YOUR ASSIGNMENT: Below is a listing; repeat exactly the lines from the one containing "Wednesday, November 18, 2009 \" to the one containing "- Karen Edelstein. Careers in GIS", both included.

PROVIDED MATERIAL:
:::::

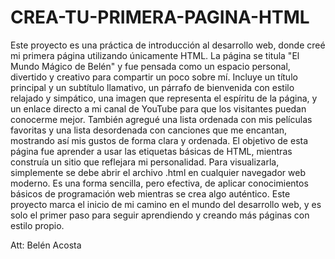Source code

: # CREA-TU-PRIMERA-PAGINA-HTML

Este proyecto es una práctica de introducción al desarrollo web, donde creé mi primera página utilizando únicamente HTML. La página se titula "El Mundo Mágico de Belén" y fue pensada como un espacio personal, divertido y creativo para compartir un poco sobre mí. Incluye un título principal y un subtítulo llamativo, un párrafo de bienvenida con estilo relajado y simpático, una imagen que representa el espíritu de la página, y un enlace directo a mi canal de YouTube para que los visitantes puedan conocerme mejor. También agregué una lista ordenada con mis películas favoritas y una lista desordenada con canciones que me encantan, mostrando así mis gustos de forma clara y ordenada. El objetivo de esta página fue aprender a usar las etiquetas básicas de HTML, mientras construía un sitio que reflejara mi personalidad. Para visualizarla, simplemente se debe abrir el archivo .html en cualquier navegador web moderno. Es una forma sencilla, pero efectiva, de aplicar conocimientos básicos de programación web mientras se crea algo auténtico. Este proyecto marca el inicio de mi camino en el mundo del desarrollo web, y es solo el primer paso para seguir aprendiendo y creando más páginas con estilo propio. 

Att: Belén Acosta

:::::

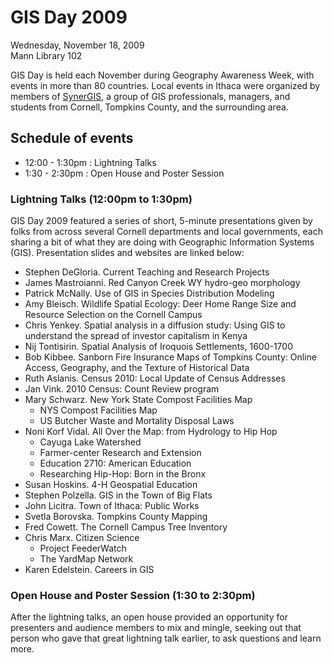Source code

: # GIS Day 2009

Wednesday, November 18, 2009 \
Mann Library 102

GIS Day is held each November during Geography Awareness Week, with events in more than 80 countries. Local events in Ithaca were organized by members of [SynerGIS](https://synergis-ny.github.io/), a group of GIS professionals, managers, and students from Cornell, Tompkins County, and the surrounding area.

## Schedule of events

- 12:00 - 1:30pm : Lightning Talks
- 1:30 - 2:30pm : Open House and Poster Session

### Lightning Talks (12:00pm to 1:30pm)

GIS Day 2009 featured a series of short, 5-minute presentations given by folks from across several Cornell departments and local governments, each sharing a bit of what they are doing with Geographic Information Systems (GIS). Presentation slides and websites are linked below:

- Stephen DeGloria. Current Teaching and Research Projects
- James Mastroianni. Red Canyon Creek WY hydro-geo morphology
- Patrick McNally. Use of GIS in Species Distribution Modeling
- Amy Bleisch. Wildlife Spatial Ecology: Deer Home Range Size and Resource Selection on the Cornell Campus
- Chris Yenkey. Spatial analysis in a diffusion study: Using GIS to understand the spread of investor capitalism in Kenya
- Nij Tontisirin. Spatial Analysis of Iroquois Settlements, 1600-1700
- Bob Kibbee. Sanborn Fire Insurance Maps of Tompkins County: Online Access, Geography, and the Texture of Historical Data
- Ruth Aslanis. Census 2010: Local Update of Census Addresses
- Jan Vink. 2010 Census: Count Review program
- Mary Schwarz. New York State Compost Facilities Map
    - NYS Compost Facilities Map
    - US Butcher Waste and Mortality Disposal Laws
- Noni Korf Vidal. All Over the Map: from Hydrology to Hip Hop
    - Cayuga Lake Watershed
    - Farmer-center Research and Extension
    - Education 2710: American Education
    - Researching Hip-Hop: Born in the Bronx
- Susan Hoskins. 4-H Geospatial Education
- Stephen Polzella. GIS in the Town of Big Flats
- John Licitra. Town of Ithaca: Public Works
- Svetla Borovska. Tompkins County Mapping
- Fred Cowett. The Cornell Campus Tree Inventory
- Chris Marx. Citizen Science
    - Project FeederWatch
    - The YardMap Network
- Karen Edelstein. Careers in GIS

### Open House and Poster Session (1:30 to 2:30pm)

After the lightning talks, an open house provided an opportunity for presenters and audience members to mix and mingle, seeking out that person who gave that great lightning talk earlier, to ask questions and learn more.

:::::

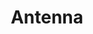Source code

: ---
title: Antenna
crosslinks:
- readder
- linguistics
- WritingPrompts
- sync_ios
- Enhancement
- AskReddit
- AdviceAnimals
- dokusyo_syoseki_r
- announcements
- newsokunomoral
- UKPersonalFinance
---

:::::

EXERCISE OUTPUT:
Wednesday, November 18, 2009 \
Mann Library 102

GIS Day is held each November during Geography Awareness Week, with events in more than 80 countries. Local events in Ithaca were organized by members of [SynerGIS](https://synergis-ny.github.io/), a group of GIS professionals, managers, and students from Cornell, Tompkins County, and the surrounding area.

## Schedule of events

- 12:00 - 1:30pm : Lightning Talks
- 1:30 - 2:30pm : Open House and Poster Session

### Lightning Talks (12:00pm to 1:30pm)

GIS Day 2009 featured a series of short, 5-minute presentations given by folks from across several Cornell departments and local governments, each sharing a bit of what they are doing with Geographic Information Systems (GIS). Presentation slides and websites are linked below:

- Stephen DeGloria. Current Teaching and Research Projects
- James Mastroianni. Red Canyon Creek WY hydro-geo morphology
- Patrick McNally. Use of GIS in Species Distribution Modeling
- Amy Bleisch. Wildlife Spatial Ecology: Deer Home Range Size and Resource Selection on the Cornell Campus
- Chris Yenkey. Spatial analysis in a diffusion study: Using GIS to understand the spread of investor capitalism in Kenya
- Nij Tontisirin. Spatial Analysis of Iroquois Settlements, 1600-1700
- Bob Kibbee. Sanborn Fire Insurance Maps of Tompkins County: Online Access, Geography, and the Texture of Historical Data
- Ruth Aslanis. Census 2010: Local Update of Census Addresses
- Jan Vink. 2010 Census: Count Review program
- Mary Schwarz. New York State Compost Facilities Map
    - NYS Compost Facilities Map
    - US Butcher Waste and Mortality Disposal Laws
- Noni Korf Vidal. All Over the Map: from Hydrology to Hip Hop
    - Cayuga Lake Watershed
    - Farmer-center Research and Extension
    - Education 2710: American Education
    - Researching Hip-Hop: Born in the Bronx
- Susan Hoskins. 4-H Geospatial Education
- Stephen Polzella. GIS in the Town of Big Flats
- John Licitra. Town of Ithaca: Public Works
- Svetla Borovska. Tompkins County Mapping
- Fred Cowett. The Cornell Campus Tree Inventory
- Chris Marx. Citizen Science
    - Project FeederWatch
    - The YardMap Network
- Karen Edelstein. Careers in GIS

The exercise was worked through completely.